> **Problem statement**
Write out exactly the lines below that run from the one containing "anotar información con" through the one containing "variables source.\\", both included, with no other lines.

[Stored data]
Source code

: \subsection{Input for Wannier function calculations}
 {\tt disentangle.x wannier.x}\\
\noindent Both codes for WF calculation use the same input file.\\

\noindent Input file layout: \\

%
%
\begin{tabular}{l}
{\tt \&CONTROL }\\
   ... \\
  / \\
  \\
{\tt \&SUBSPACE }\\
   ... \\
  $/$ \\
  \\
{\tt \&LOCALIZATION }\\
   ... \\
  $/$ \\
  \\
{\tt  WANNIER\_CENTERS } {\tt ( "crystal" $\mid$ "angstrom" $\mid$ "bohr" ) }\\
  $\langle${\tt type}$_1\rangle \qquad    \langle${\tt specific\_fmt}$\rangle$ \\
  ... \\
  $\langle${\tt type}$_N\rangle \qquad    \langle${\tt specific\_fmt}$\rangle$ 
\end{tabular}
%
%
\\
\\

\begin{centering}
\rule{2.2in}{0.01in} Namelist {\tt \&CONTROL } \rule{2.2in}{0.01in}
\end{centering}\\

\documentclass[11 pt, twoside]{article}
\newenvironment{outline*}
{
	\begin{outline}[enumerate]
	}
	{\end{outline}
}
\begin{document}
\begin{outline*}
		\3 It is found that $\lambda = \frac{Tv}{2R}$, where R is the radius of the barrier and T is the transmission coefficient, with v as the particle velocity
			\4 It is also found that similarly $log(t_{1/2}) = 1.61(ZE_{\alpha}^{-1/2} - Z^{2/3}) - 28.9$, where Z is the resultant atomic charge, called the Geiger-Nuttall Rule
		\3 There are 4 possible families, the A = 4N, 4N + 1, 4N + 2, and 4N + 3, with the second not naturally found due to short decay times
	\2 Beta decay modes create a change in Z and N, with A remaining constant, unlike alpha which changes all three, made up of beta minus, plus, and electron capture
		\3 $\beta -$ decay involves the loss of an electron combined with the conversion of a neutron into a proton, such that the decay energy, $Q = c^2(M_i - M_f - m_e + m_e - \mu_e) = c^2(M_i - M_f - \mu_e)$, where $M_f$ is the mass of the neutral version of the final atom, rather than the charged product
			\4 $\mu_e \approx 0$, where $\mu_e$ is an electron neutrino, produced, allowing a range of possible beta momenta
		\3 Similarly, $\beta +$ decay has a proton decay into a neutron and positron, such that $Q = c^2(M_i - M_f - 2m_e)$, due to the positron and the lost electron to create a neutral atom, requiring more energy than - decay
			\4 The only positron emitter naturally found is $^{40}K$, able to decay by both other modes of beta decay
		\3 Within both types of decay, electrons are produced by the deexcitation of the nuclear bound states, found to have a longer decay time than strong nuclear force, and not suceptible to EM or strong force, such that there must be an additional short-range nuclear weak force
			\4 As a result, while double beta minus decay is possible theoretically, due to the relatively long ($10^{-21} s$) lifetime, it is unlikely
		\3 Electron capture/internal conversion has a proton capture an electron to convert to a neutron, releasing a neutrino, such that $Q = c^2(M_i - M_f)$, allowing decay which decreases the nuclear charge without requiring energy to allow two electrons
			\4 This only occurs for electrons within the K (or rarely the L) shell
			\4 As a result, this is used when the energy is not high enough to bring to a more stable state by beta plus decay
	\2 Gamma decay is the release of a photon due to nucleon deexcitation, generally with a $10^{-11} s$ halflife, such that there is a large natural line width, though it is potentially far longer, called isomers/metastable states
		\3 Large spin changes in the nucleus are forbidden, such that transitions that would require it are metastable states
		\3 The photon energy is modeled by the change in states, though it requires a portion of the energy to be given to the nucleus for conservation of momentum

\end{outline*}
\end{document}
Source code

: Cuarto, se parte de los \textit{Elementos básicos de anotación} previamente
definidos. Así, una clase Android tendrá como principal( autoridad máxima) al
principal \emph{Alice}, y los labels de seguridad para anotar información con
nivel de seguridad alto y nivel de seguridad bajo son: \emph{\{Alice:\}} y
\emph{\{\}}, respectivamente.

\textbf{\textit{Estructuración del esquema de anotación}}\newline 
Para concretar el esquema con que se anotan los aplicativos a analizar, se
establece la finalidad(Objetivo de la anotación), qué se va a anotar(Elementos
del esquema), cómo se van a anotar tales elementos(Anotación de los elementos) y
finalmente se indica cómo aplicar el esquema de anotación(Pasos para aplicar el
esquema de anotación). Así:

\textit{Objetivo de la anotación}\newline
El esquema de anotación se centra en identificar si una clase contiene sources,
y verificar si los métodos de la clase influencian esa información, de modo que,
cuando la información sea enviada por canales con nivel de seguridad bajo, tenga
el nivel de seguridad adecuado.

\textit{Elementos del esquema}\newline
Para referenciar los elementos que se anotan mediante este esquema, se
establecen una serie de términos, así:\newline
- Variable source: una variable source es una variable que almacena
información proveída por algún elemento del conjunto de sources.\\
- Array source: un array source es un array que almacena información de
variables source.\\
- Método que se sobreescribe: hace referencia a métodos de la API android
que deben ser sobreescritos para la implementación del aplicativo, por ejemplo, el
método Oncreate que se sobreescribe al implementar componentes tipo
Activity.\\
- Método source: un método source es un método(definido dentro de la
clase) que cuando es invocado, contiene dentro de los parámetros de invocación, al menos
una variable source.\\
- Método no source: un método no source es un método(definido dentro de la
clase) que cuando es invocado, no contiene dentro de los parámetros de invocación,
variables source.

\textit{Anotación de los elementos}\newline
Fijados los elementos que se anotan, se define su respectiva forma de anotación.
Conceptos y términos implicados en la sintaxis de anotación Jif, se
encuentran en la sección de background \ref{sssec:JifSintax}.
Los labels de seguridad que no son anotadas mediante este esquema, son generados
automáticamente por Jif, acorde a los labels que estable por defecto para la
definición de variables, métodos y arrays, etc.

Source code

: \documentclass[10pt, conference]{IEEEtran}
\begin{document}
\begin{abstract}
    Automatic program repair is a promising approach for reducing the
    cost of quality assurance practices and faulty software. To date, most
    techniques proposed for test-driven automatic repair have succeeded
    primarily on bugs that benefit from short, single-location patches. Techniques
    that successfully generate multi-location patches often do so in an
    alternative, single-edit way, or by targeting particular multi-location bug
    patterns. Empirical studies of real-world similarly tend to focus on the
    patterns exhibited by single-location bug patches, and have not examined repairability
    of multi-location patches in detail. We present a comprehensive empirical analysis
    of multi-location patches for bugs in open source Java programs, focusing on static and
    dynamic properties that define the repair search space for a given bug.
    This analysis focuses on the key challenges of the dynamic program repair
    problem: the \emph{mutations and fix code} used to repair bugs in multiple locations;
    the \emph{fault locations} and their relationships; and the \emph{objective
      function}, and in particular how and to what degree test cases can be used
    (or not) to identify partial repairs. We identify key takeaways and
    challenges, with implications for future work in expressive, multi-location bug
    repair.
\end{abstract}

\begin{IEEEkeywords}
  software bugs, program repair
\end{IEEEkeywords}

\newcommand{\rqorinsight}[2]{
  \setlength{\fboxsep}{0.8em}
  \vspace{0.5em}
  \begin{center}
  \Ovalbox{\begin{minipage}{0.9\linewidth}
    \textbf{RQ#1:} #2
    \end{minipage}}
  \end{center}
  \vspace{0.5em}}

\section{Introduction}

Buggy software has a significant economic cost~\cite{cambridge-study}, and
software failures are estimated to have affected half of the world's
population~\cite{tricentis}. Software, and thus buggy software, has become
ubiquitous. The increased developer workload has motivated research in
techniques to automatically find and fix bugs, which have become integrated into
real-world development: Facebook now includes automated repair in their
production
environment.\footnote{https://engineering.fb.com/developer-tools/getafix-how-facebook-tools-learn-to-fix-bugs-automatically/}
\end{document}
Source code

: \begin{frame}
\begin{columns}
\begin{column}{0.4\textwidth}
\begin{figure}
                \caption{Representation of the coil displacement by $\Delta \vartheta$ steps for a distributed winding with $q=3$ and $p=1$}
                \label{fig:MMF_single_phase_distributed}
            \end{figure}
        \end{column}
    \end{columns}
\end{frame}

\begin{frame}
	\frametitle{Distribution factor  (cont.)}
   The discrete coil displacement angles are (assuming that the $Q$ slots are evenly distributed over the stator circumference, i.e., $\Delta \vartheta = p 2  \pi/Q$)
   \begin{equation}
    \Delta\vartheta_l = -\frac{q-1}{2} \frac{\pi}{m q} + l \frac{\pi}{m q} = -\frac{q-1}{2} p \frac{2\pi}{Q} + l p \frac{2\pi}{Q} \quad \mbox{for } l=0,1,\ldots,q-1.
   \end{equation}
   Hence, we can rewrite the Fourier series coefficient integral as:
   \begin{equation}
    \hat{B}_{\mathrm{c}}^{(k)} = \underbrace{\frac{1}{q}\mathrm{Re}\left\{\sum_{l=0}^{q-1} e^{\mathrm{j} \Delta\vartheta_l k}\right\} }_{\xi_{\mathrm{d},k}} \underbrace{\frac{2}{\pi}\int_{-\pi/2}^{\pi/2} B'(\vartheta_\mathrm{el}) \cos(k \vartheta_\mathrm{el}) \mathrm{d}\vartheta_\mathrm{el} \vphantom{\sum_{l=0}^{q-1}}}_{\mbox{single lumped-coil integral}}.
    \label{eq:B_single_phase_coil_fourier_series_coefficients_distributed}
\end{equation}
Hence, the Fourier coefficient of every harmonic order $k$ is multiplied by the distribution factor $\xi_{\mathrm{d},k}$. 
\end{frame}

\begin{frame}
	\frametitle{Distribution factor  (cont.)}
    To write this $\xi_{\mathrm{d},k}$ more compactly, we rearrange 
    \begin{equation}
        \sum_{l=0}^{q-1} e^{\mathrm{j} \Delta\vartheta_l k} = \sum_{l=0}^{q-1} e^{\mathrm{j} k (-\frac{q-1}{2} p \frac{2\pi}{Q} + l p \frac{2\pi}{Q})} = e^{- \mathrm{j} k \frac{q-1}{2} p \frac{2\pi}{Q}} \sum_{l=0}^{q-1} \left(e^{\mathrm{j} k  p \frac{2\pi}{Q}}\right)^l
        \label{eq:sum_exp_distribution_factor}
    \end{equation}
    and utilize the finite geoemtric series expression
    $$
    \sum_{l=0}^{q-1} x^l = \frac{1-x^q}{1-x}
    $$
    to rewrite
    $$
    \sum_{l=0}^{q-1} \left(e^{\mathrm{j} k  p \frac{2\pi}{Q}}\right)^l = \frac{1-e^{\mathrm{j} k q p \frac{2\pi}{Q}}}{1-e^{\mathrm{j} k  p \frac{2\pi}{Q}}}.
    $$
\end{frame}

> **Exercise response**
principal \emph{Alice}, y los labels de seguridad para anotar información con
nivel de seguridad alto y nivel de seguridad bajo son: \emph{\{Alice:\}} y
\emph{\{\}}, respectivamente.

\textbf{\textit{Estructuración del esquema de anotación}}\newline 
Para concretar el esquema con que se anotan los aplicativos a analizar, se
establece la finalidad(Objetivo de la anotación), qué se va a anotar(Elementos
del esquema), cómo se van a anotar tales elementos(Anotación de los elementos) y
finalmente se indica cómo aplicar el esquema de anotación(Pasos para aplicar el
esquema de anotación). Así:

\textit{Objetivo de la anotación}\newline
El esquema de anotación se centra en identificar si una clase contiene sources,
y verificar si los métodos de la clase influencian esa información, de modo que,
cuando la información sea enviada por canales con nivel de seguridad bajo, tenga
el nivel de seguridad adecuado.

\textit{Elementos del esquema}\newline
Para referenciar los elementos que se anotan mediante este esquema, se
establecen una serie de términos, así:\newline
- Variable source: una variable source es una variable que almacena
información proveída por algún elemento del conjunto de sources.\\
- Array source: un array source es un array que almacena información de
variables source.\\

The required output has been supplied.